Pictures paired with source code
----------------
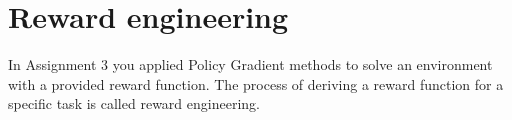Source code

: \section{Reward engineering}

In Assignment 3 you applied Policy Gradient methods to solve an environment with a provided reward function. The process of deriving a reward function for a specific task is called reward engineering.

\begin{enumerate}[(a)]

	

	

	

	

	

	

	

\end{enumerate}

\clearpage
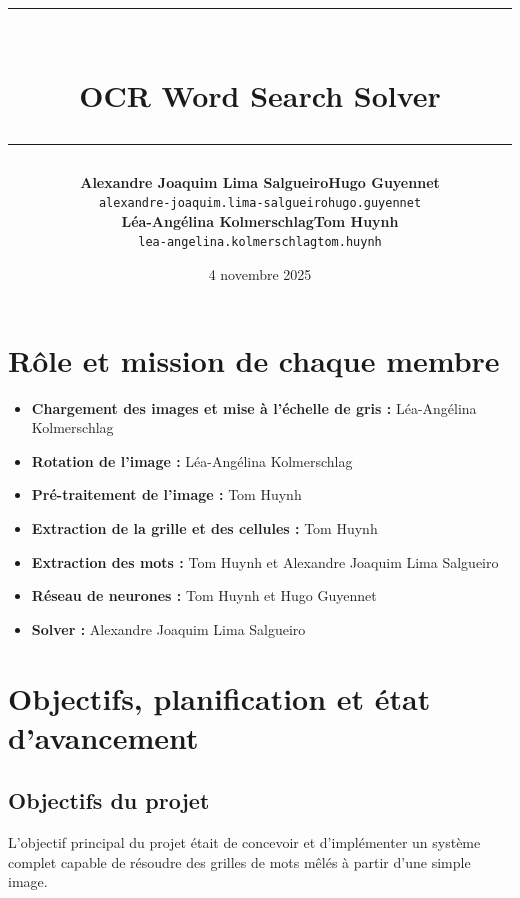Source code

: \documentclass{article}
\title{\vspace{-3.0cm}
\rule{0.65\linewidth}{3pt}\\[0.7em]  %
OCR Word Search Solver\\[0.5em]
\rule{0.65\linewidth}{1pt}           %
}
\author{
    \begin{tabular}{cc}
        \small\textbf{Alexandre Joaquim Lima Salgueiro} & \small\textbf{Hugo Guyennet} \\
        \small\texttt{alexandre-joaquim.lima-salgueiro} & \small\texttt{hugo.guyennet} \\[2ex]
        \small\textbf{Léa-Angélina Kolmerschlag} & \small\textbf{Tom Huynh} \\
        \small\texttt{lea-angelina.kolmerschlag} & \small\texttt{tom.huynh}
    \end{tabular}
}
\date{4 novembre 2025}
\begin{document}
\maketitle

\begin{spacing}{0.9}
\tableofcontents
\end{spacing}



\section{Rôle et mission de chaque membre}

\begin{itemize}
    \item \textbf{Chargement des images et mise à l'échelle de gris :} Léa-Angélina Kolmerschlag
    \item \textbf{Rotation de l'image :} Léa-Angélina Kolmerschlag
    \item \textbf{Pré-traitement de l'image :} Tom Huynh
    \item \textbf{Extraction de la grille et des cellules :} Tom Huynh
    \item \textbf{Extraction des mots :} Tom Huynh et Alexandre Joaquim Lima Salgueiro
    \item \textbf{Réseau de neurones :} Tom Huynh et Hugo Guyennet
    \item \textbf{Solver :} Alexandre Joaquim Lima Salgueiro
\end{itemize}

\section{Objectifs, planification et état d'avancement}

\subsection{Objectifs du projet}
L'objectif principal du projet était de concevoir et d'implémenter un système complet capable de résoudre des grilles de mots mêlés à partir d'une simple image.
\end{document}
----------------
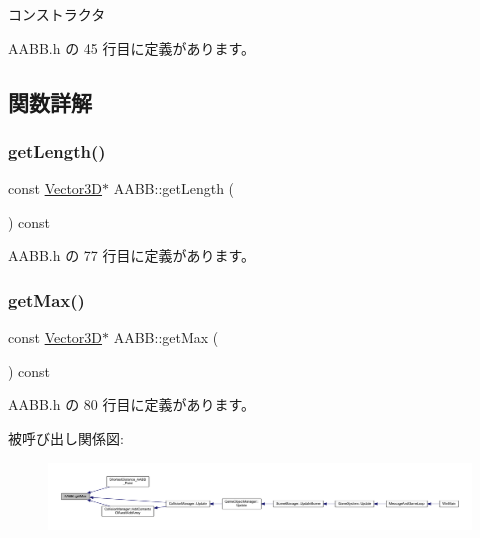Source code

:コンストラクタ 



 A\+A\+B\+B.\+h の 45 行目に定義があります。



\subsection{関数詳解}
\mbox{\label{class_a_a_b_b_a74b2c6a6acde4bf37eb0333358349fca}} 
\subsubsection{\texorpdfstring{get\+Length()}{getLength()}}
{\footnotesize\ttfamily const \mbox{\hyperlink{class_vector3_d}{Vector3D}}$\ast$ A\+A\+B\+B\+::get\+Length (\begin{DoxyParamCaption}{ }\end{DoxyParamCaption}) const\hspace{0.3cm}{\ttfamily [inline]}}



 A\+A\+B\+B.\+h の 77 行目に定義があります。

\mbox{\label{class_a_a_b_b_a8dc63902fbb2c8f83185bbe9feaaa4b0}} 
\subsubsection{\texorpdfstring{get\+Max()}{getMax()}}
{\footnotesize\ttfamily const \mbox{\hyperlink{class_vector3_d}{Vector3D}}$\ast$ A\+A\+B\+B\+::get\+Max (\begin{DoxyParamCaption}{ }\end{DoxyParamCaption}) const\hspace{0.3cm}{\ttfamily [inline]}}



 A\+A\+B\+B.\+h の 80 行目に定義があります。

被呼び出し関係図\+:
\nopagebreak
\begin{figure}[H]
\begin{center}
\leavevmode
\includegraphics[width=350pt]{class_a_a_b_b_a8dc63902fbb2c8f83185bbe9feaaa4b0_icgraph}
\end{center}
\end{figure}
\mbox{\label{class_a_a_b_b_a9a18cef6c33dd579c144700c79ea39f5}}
----------------
*What to do*
Each line above that contains the word "begin" should be copied.

*Result of the task*
\begin{enumerate}[(a)]
    \begin{tabular}{cc}
\begin{document}
\begin{spacing}{0.9}
\begin{itemize}
{\footnotesize\ttfamily const \mbox{\hyperlink{class_vector3_d}{Vector3D}}$\ast$ A\+A\+B\+B\+::get\+Length (\begin{DoxyParamCaption}{ }\end{DoxyParamCaption}) const\hspace{0.3cm}{\ttfamily [inline]}}
{\footnotesize\ttfamily const \mbox{\hyperlink{class_vector3_d}{Vector3D}}$\ast$ A\+A\+B\+B\+::get\+Max (\begin{DoxyParamCaption}{ }\end{DoxyParamCaption}) const\hspace{0.3cm}{\ttfamily [inline]}}
\begin{figure}[H]
\begin{center}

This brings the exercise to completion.